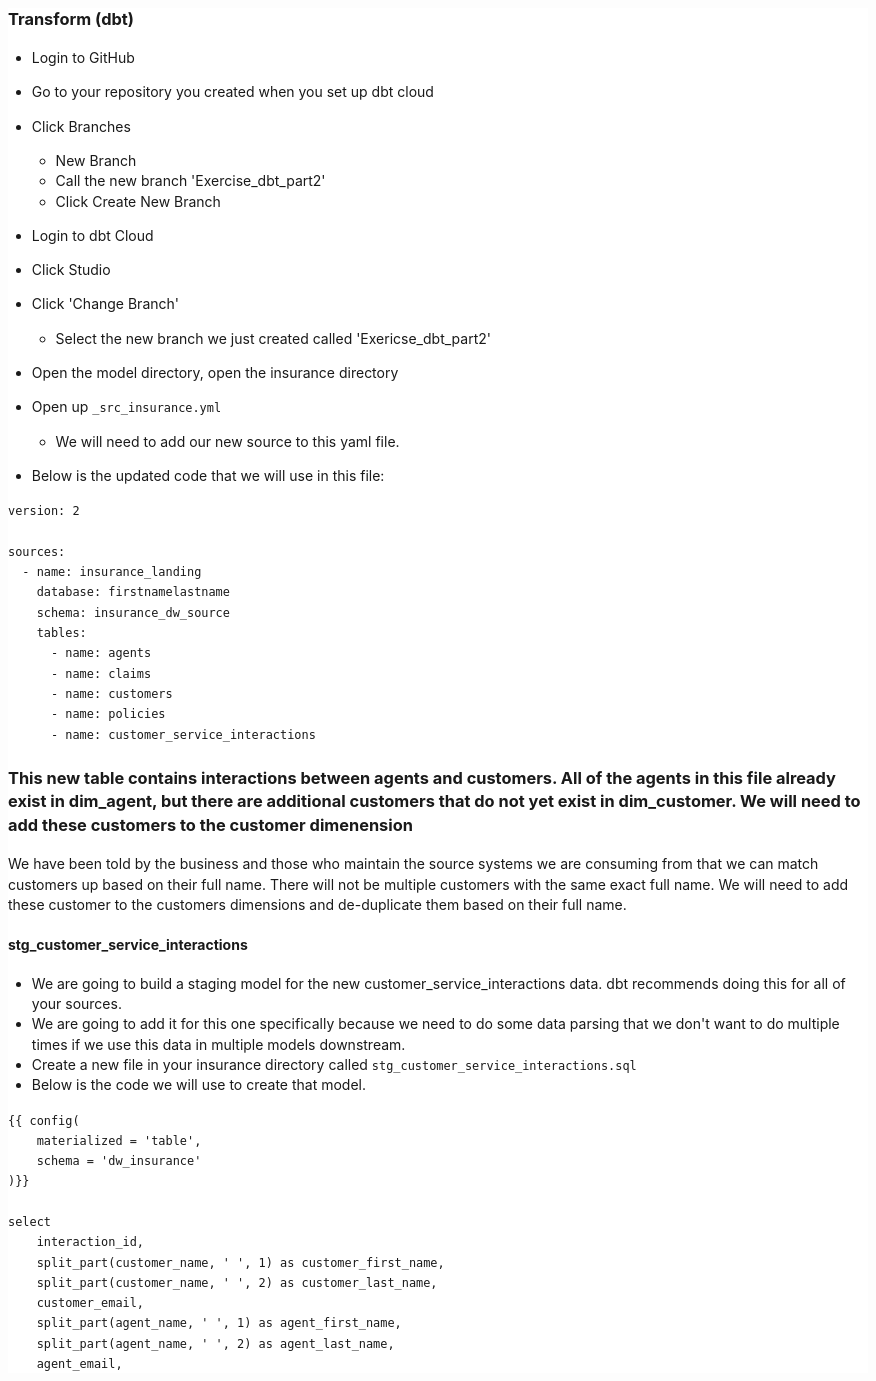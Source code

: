 ### Transform (dbt) ###
- Login to GitHub
- Go to your repository you created when you set up dbt cloud
- Click Branches
    - New Branch
    - Call the new branch 'Exercise_dbt_part2'
    - Click Create New Branch

- Login to dbt Cloud
- Click Studio
- Click 'Change Branch'
    - Select the new branch we just created called 'Exericse_dbt_part2'

- Open the model directory, open the insurance directory
- Open up `_src_insurance.yml`
    - We will need to add our new source to this yaml file.
- Below is the updated code that we will use in this file:
```
version: 2

sources:
  - name: insurance_landing
    database: firstnamelastname
    schema: insurance_dw_source
    tables:
      - name: agents
      - name: claims
      - name: customers
      - name: policies
      - name: customer_service_interactions
```

### This new table contains interactions between agents and customers. All of the agents in this file already exist in dim_agent, but there are additional customers that do not yet exist in dim_customer. We will need to add these customers to the customer dimenension

We have been told by the business and those who maintain the source systems we are consuming from that we can match customers up based on their full name. There will not be multiple customers with the same exact full name. We will need to add these customer to the customers dimensions and de-duplicate them based on their full name.

#### stg_customer_service_interactions
- We are going to build a staging model for the new customer_service_interactions data. dbt recommends doing this for all of your sources.
- We are going to add it for this one specifically because we need to do some data parsing that we don't want to do multiple times if we use this data in multiple models downstream.
- Create a new file in your insurance directory called `stg_customer_service_interactions.sql`
- Below is the code we will use to create that model.

```
{{ config(
    materialized = 'table',
    schema = 'dw_insurance'
)}}

select
    interaction_id, 
    split_part(customer_name, ' ', 1) as customer_first_name,
    split_part(customer_name, ' ', 2) as customer_last_name,
    customer_email, 
    split_part(agent_name, ' ', 1) as agent_first_name,
    split_part(agent_name, ' ', 2) as agent_last_name,
    agent_email, 
```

* [Instructions for the task]:
Repeat exactly the lines of the listing above, from the one with "- We are going to add" down to the one with "- Create a new"; both of those lines belong in the range.

* [Completed task]:
- We are going to add it for this one specifically because we need to do some data parsing that we don't want to do multiple times if we use this data in multiple models downstream.
- Create a new file in your insurance directory called `stg_customer_service_interactions.sql`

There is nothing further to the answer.